= Beginning of Section =
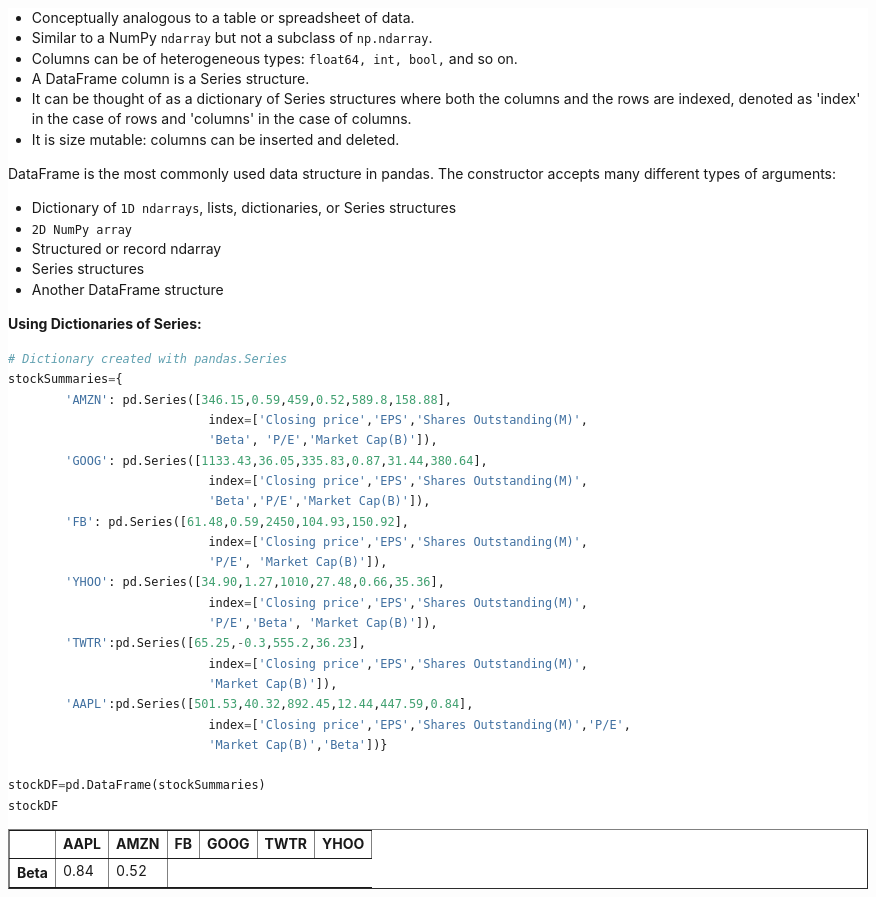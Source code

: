 - Conceptually analogous to a table or spreadsheet of data.
- Similar to a NumPy ```ndarray``` but not a subclass of ```np.ndarray```.
- Columns can be of heterogeneous types: ```float64, int, bool,``` and so on.
- A DataFrame column is a Series structure.
- It can be thought of as a dictionary of Series structures where both the columns and the rows are indexed, denoted as 'index' in the case of rows and 'columns' in the case of columns.
- It is size mutable: columns can be inserted and deleted.

DataFrame is the most commonly used data structure in pandas. The constructor accepts many different types of arguments:
- Dictionary of ```1D ndarrays```, lists, dictionaries, or Series structures
- ```2D NumPy array```
- Structured or record ndarray
- Series structures
- Another DataFrame structure


__Using Dictionaries of Series:__



```python
# Dictionary created with pandas.Series
stockSummaries={
        'AMZN': pd.Series([346.15,0.59,459,0.52,589.8,158.88],
                            index=['Closing price','EPS','Shares Outstanding(M)',
                            'Beta', 'P/E','Market Cap(B)']),
        'GOOG': pd.Series([1133.43,36.05,335.83,0.87,31.44,380.64],
                            index=['Closing price','EPS','Shares Outstanding(M)',
                            'Beta','P/E','Market Cap(B)']),
        'FB': pd.Series([61.48,0.59,2450,104.93,150.92],
                            index=['Closing price','EPS','Shares Outstanding(M)',
                            'P/E', 'Market Cap(B)']),
        'YHOO': pd.Series([34.90,1.27,1010,27.48,0.66,35.36],
                            index=['Closing price','EPS','Shares Outstanding(M)',
                            'P/E','Beta', 'Market Cap(B)']),
        'TWTR':pd.Series([65.25,-0.3,555.2,36.23],
                            index=['Closing price','EPS','Shares Outstanding(M)',
                            'Market Cap(B)']),
        'AAPL':pd.Series([501.53,40.32,892.45,12.44,447.59,0.84],
                            index=['Closing price','EPS','Shares Outstanding(M)','P/E',
                            'Market Cap(B)','Beta'])}

stockDF=pd.DataFrame(stockSummaries)
stockDF
```




<div>
<table border="1" class="dataframe">
  <thead>
    <tr style="text-align: right;">
      <th></th>
      <th>AAPL</th>
      <th>AMZN</th>
      <th>FB</th>
      <th>GOOG</th>
      <th>TWTR</th>
      <th>YHOO</th>
    </tr>
  </thead>
  <tbody>
    <tr>
      <th>Beta</th>
      <td>0.84</td>
      <td>0.52</td>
= End of Section =
• Description of the task:
Wherever the string "pandas" shows up in a line of the records, count that line once. Report the total alone.

• Response to this task:
2